EXERCISE AIM:
Check every line below for the word "homeowners" and copy each one that has it.

DATA:

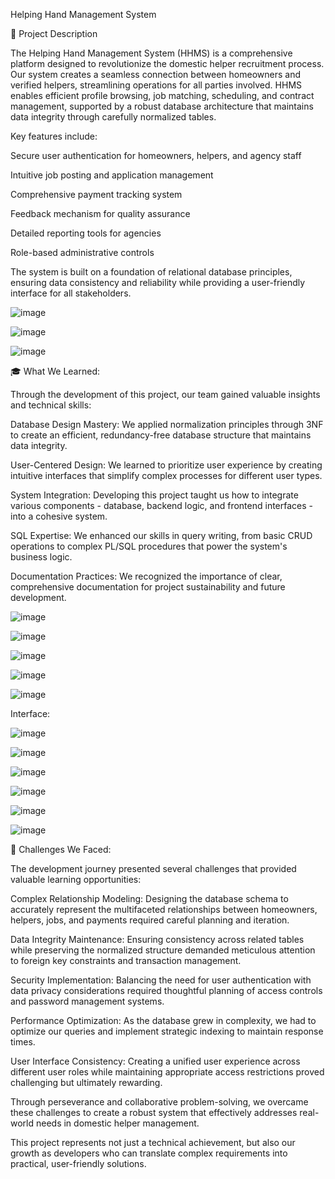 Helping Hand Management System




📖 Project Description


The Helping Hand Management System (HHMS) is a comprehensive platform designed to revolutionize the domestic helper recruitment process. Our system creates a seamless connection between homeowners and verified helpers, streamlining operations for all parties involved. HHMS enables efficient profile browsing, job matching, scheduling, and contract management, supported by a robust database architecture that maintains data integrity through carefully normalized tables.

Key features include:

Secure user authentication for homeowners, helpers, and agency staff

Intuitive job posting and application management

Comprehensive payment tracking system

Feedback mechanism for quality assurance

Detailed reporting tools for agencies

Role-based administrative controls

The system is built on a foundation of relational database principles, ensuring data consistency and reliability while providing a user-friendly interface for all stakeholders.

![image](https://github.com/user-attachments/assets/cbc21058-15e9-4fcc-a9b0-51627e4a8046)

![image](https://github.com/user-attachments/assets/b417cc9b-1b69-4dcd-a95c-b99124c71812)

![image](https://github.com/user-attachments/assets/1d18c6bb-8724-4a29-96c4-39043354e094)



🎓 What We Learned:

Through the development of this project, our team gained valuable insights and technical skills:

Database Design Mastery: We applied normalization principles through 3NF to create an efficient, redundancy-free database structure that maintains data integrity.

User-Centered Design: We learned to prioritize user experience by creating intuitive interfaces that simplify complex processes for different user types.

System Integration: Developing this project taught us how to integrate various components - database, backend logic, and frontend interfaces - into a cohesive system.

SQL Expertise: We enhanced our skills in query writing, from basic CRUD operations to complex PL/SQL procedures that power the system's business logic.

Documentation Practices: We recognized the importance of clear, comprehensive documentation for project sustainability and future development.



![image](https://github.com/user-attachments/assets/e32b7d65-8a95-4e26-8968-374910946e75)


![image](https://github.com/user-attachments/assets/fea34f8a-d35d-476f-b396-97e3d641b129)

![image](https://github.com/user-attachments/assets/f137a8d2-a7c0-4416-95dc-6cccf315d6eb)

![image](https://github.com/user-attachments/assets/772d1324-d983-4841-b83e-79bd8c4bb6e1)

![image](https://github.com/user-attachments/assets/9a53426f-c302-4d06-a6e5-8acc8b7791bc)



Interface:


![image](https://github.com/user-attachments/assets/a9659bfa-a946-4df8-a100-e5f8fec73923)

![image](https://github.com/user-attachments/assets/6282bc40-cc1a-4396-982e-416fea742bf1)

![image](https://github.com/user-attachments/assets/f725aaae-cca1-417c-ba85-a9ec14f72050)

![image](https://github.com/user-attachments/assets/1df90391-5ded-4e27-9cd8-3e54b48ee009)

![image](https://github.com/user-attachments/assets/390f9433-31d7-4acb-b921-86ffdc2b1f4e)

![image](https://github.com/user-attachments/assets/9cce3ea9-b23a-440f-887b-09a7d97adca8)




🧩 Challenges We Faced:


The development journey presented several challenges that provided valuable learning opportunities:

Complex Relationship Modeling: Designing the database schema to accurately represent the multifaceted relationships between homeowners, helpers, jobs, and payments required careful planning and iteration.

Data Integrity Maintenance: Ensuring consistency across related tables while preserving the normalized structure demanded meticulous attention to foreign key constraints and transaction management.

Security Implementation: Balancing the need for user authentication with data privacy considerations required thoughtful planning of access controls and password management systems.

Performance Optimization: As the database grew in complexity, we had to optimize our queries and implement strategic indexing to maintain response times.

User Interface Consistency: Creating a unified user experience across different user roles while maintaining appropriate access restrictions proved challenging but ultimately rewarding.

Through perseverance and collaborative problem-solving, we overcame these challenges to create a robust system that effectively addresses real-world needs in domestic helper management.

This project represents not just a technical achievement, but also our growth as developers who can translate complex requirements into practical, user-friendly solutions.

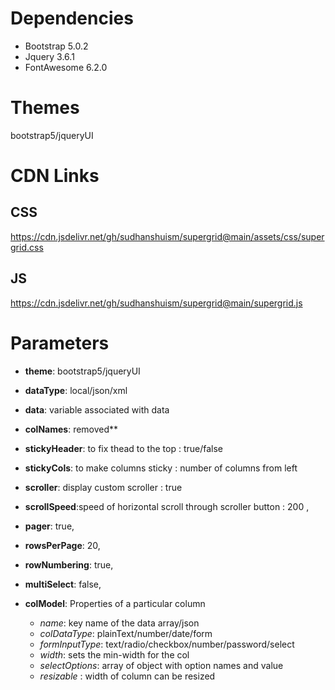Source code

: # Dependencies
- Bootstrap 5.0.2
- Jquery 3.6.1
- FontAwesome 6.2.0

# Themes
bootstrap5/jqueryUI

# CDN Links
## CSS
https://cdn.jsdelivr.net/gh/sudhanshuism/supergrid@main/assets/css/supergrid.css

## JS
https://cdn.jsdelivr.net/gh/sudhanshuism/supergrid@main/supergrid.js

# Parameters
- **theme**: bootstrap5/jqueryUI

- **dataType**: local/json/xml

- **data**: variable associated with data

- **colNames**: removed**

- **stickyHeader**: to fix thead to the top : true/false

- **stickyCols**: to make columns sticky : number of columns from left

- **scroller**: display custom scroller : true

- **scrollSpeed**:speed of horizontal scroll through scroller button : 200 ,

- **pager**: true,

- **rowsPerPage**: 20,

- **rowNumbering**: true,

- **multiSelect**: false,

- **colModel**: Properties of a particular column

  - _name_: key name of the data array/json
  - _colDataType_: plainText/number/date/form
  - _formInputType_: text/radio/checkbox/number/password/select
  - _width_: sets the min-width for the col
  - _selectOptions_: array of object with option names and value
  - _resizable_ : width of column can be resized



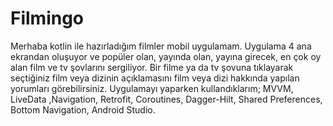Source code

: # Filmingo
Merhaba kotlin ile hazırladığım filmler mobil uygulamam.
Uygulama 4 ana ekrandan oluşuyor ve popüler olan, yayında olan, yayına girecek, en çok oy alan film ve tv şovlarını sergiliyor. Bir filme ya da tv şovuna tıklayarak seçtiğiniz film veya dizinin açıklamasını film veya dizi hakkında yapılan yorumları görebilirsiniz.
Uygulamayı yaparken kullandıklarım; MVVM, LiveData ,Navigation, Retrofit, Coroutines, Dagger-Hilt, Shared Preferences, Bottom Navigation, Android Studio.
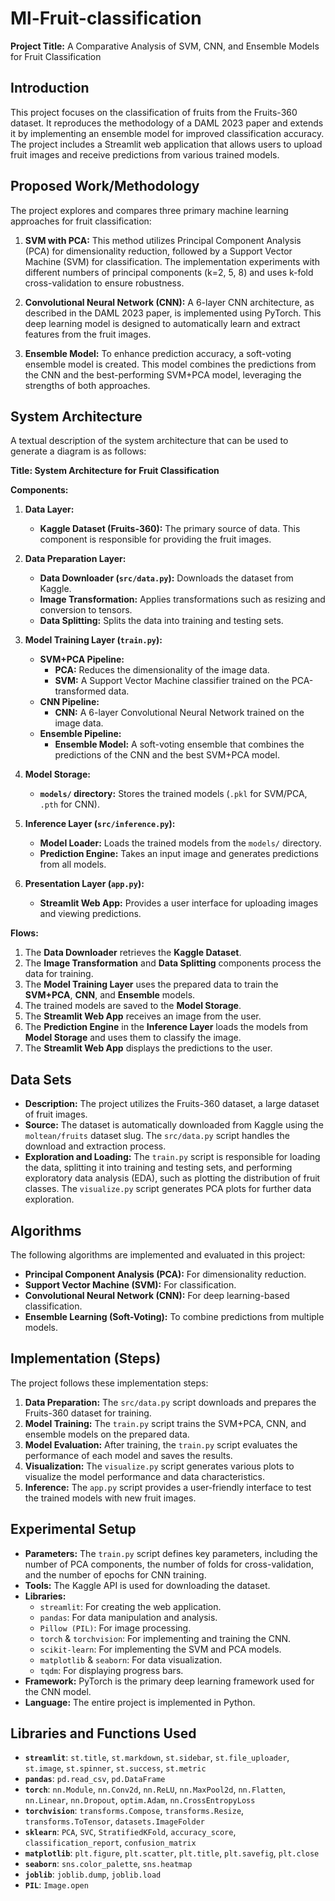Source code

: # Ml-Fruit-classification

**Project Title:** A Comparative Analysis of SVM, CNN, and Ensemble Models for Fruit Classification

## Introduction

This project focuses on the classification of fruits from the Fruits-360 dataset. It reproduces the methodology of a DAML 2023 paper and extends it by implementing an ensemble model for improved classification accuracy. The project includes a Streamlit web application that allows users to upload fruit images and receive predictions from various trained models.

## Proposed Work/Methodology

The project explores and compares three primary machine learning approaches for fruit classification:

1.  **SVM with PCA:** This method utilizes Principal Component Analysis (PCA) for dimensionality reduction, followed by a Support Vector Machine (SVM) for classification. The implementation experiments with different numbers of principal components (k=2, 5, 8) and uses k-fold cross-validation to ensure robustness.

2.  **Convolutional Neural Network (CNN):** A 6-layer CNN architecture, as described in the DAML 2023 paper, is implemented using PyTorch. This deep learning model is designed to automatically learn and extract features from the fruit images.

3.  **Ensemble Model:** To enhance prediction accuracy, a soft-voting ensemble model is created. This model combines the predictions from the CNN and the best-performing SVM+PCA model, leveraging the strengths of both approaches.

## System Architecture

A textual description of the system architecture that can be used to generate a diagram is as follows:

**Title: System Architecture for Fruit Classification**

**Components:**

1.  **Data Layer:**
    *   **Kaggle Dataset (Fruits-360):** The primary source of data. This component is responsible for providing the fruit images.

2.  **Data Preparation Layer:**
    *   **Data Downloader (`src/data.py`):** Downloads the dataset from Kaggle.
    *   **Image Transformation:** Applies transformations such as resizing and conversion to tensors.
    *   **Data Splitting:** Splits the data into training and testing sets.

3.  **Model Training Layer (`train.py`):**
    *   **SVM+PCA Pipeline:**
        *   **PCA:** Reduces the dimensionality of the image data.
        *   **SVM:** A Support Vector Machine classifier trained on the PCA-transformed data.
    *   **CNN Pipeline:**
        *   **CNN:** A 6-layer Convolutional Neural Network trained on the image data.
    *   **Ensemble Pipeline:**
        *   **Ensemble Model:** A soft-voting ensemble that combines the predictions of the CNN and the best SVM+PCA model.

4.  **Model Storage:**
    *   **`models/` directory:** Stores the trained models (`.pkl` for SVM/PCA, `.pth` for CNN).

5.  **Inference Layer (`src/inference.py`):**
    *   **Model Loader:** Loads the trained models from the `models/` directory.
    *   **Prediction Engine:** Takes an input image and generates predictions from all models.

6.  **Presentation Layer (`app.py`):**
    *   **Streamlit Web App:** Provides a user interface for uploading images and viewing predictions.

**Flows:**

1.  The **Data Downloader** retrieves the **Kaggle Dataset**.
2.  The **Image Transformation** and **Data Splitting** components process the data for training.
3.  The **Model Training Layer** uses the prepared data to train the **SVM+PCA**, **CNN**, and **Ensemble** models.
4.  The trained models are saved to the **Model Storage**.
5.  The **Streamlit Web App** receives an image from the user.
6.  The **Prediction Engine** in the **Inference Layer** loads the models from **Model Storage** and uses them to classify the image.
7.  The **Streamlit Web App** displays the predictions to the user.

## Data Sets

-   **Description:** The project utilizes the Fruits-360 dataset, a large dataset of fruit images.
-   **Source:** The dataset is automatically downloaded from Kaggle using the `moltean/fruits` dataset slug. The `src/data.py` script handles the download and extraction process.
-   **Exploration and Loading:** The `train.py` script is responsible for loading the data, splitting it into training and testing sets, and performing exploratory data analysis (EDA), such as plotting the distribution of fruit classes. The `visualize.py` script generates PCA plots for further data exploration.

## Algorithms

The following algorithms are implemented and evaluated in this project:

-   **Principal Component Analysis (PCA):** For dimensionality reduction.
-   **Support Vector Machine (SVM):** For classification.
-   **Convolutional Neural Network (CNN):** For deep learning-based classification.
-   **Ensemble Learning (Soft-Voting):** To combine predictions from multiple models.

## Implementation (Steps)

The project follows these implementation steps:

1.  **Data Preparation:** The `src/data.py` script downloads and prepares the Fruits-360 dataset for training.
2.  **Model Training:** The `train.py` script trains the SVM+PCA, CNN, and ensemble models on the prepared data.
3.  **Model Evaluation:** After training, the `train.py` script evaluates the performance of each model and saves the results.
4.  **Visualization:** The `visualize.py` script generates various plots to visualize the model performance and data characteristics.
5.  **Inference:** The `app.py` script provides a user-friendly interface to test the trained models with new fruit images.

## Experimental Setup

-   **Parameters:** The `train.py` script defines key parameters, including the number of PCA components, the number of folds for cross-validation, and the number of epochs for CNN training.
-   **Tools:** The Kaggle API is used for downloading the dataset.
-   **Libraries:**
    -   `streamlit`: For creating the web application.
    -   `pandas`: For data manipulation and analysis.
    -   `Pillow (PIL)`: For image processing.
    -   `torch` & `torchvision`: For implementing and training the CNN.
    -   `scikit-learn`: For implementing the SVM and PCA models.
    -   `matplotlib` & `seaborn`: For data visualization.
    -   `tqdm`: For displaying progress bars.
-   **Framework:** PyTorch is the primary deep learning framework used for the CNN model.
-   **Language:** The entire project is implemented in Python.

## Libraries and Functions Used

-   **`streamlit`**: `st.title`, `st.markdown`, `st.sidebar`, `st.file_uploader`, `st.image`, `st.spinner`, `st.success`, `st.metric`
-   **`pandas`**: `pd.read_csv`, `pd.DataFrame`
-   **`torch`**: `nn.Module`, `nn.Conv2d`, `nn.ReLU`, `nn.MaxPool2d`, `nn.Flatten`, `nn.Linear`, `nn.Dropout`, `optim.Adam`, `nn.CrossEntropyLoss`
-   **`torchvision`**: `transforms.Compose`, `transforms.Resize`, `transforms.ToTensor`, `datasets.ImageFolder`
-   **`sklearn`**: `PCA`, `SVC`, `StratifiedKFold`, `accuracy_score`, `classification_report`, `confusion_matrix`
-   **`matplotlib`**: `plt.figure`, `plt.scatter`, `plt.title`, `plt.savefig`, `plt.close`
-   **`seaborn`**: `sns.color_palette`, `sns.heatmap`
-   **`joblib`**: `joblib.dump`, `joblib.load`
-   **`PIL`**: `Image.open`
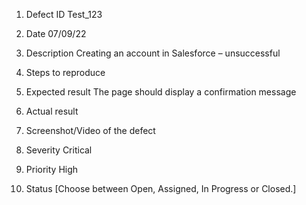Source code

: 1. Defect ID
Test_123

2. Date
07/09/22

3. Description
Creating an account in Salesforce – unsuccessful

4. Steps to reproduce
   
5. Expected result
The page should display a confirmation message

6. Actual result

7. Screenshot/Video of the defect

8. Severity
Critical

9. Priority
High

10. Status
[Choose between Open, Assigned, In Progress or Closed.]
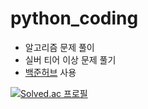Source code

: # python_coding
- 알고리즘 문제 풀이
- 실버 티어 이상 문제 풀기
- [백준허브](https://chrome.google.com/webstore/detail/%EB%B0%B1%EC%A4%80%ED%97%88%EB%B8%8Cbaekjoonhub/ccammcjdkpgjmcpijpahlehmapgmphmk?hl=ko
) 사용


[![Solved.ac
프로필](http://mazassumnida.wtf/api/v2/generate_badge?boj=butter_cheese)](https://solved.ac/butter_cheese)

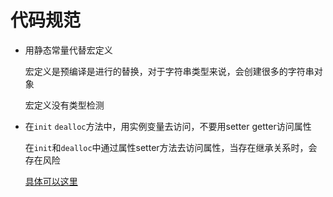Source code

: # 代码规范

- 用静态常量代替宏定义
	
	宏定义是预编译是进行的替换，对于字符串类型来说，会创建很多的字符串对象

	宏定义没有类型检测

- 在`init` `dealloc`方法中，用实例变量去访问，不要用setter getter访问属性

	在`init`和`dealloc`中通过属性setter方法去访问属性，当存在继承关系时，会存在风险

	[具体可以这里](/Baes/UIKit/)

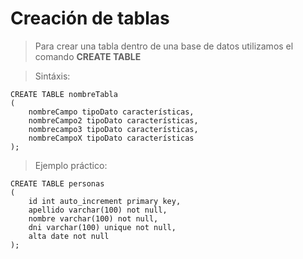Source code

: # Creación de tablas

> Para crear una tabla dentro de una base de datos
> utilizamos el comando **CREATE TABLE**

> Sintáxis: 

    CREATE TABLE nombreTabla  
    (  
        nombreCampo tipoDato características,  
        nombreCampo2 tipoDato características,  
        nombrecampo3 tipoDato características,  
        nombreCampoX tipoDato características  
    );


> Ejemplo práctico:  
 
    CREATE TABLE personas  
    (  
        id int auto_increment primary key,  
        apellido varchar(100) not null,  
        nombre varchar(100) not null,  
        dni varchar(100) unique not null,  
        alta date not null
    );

THE COMPLETED TASK:
The Helping Hand Management System (HHMS) is a comprehensive platform designed to revolutionize the domestic helper recruitment process. Our system creates a seamless connection between homeowners and verified helpers, streamlining operations for all parties involved. HHMS enables efficient profile browsing, job matching, scheduling, and contract management, supported by a robust database architecture that maintains data integrity through carefully normalized tables.
Secure user authentication for homeowners, helpers, and agency staff
Complex Relationship Modeling: Designing the database schema to accurately represent the multifaceted relationships between homeowners, helpers, jobs, and payments required careful planning and iteration.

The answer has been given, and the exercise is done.